The importance of the right data at the right time

Predictive and prescriptive analytics models only work as well as the data feeding them. Success requires a deep understanding of how healthcare data is managed and the ability to ensure the data is known and trusted. In healthcare, this is easier said than done. Historically, healthcare data has resided in silos, in different formats with systems unable to communicate. To mitigate these challenges, organizations must establish a modern data strategy that ensures clean, accurate data can flow easily across systems.
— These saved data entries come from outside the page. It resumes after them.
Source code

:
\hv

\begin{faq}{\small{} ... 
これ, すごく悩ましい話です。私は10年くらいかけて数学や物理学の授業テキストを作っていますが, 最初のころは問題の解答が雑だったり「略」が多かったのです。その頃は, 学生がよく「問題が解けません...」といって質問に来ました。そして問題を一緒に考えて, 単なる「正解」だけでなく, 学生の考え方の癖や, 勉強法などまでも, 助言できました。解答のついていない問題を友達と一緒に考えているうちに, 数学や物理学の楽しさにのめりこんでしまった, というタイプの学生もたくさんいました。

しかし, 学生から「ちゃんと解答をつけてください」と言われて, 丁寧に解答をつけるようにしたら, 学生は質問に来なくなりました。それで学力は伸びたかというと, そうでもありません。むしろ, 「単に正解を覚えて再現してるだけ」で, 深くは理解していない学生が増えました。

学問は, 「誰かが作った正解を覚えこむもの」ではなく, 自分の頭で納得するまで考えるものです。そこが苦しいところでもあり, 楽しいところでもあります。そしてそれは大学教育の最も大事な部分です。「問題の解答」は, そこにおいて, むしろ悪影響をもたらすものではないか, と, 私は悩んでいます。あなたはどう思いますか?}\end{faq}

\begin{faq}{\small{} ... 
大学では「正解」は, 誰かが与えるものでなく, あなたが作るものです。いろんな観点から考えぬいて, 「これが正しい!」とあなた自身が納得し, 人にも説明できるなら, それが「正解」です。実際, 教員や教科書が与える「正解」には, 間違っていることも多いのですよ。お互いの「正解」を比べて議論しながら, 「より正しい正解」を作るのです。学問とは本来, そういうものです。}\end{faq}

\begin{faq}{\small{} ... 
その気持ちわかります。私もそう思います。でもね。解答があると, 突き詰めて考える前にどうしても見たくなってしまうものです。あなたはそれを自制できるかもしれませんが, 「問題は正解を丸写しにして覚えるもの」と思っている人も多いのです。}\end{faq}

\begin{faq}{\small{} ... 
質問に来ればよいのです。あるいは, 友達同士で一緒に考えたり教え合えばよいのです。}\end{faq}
Forward-thinking organizations have begun to modernize their data management practices using automation to centralize and streamline data, adopting standardization and integrating data and systems. Taking steps to break down silos and align data will enable supply chain teams to use predictive and prescriptive analytics to make data-driven decisions and track the financial and clinical outcomes of those decisions.

The digitization of healthcare presents an incredible opportunity to use the industry’s massive volume of data to transform the supply chain and the way we deliver care. Predictive and prescriptive analytics, and even digital twins, can be applied to almost all supply chain challenges. The new insights gained will help the industry to increase efficiency across the supply chain, while reducing waste and costs. And, we can do this while still making care more affordable and personalized exactly where and when the patient needs it.